Text Pooling¶
Metal V1 has experimental text-only embed pooling support for compatible
pooling models. Supported requests run as prefill-only work, return one CPU
L2-normalized embedding tensor per finished request through vLLM's
pooler_output contract, and do not sample generation tokens.
It also has experimental text-only classify support for original Qwen3
reranker checkpoints that vLLM converts with
Qwen3ForSequenceClassification, classifier_from_token=["no", "yes"], and
is_original_qwen3_reranker=True. This path returns one scalar score tensor
per request through the same pooler_output contract.
Scope¶
Current scope is intentionally narrow:
- text
embedrequests withrunner="pooling"and embedding-capable pooler configs (pooler_config.taskunset orpooler_config.task="embed") - original Qwen3 reranker
classifyrequests withQwen3ForSequenceClassification,classifier_from_token=["no", "yes"], andis_original_qwen3_reranker=True - decoder-style text models that expose token hidden states through the MLX transformer body
- sequence embeddings from the final prompt-token hidden state with LAST pooling and L2 normalization on the paged Metal V1 path
- Qwen3 reranker cross-encoder scores from the final prompt-token hidden state,
using
lm_headfor untied checkpoints orembed_tokens.as_linearwhen word embeddings are tied
Unsupported¶
The Metal runner rejects these cases with diagnostic errors:
- generic classification heads, generic reranking models, and late interaction
- sequence pooling strategies other than LAST (
MEAN,CLS,ALL,STEP) - token-level pooling
- chunked long-input embedding aggregation (
enable_chunked_processing) - non-paged pooling execution
- multimodal embeddings and scheduled encoder inputs
- prompt embeddings
- unsafe dimension requests
Direct model-provided embedding tensors are intentionally out of scope for this MVP. Add that path only after a real model requires it and the output contract is validated end to end.
Usage¶
Set VLLM_METAL_USE_PAGED_ATTENTION=1 for the current text pooling MVP.
Offline Embeddings¶
from vllm import LLM
llm = LLM(
model="mlx-community/Qwen3-Embedding-0.6B-8bit",
runner="pooling",
max_model_len=512,
)
outputs = llm.embed(["hello metal", "semantic search"])

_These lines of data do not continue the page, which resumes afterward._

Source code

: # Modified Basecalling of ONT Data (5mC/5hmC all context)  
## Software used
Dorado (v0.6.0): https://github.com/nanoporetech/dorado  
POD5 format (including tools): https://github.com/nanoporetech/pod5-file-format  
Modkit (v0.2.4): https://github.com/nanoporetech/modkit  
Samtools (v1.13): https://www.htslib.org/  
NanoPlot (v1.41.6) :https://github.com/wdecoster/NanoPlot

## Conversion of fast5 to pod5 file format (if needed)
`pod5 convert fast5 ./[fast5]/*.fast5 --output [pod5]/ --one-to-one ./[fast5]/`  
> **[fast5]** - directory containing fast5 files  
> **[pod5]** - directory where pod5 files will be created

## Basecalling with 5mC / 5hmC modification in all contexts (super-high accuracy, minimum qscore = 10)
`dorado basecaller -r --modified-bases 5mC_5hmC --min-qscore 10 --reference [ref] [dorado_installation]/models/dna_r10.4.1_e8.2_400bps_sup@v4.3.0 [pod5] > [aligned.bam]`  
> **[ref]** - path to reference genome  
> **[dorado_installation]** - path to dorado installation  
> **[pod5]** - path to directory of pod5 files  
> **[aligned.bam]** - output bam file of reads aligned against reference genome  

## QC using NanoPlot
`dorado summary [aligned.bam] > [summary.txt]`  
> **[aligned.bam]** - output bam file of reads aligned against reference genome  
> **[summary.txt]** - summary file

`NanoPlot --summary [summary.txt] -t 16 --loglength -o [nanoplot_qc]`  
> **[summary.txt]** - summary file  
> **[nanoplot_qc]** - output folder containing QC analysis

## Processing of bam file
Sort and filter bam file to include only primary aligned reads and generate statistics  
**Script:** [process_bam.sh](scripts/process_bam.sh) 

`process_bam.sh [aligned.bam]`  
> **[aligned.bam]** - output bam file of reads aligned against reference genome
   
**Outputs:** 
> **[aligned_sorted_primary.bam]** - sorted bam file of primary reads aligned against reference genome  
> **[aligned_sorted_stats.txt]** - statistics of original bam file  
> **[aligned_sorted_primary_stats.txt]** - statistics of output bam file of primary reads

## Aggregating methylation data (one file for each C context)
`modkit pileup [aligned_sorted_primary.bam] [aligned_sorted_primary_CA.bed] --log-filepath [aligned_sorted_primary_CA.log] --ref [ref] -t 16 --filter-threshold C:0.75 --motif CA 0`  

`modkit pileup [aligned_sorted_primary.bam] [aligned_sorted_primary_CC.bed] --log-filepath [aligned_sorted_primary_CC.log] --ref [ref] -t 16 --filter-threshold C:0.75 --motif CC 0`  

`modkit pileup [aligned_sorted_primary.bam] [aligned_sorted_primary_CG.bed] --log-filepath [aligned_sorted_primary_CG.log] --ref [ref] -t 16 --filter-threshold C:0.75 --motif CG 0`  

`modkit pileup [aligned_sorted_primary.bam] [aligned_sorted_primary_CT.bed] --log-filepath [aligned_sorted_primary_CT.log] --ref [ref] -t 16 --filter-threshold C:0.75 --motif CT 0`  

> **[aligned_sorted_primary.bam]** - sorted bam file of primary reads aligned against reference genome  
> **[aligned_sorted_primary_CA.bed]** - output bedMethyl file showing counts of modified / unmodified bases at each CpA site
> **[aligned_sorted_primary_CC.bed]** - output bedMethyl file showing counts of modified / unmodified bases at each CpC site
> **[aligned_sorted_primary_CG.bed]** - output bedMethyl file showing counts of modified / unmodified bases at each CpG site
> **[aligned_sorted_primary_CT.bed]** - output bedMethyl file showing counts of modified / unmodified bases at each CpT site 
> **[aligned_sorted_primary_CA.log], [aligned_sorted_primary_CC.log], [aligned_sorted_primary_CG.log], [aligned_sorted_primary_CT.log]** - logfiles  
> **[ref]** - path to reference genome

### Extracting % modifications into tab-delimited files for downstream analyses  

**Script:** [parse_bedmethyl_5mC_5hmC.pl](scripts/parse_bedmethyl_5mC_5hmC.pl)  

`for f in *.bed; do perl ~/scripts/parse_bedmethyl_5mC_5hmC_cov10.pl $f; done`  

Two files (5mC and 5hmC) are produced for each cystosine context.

print(len(outputs), len(outputs[0].outputs.embedding))
Embedding Server¶
VLLM_ENABLE_V1_MULTIPROCESSING=0 \
VLLM_METAL_USE_PAGED_ATTENTION=1 \
VLLM_METAL_MEMORY_FRACTION=auto \
vllm serve mlx-community/Qwen3-Embedding-0.6B-8bit \
--runner pooling \
--max-model-len 512
curl http://localhost:8000/v1/embeddings \
-H "Content-Type: application/json" \
-d '{"model":"mlx-community/Qwen3-Embedding-0.6B-8bit","input":["hello metal","semantic search"]}'
Offline Qwen3 Reranking¶
Original Qwen3 reranker checkpoints need vLLM's sequence-classification
overrides. LLM.score can format the query/document pair for this checkpoint
without a separate local template file.
from vllm import LLM
llm = LLM(
model="mku64/Qwen3-Reranker-0.6B-mlx-8Bit",
revision="ba80418a47fa1c4368a6c2287b0e449904063576",
runner="pooling",
max_model_len=512,
hf_overrides={
"architectures": ["Qwen3ForSequenceClassification"],
"classifier_from_token": ["no", "yes"],
"is_original_qwen3_reranker": True,
},
)
outputs = llm.score(
["What is the capital of China?"],
["The capital of China is Beijing."],
)
print(outputs[0].outputs.score)
Qwen3 Reranking Server¶
VLLM_ENABLE_V1_MULTIPROCESSING=0 \
VLLM_METAL_USE_PAGED_ATTENTION=1 \
VLLM_METAL_MEMORY_FRACTION=auto \
vllm serve mku64/Qwen3-Reranker-0.6B-mlx-8Bit \
--revision ba80418a47fa1c4368a6c2287b0e449904063576 \
--runner pooling \
--max-model-len 512 \
--hf-overrides '{
"architectures": ["Qwen3ForSequenceClassification"],
"classifier_from_token": ["no", "yes"],
"is_original_qwen3_reranker": true
}'
curl http://localhost:8000/score \
-H "Content-Type: application/json" \
-d '{"text_1":["What is the capital of China?"],"text_2":["The capital of China is Beijing."]}'
Validation¶
Do not add a model row to Supported Models until a real
LLM.embed, /v1/embeddings, LLM.score, or /score smoke passes on Apple
Silicon with the model name, revision, command, and output shape recorded.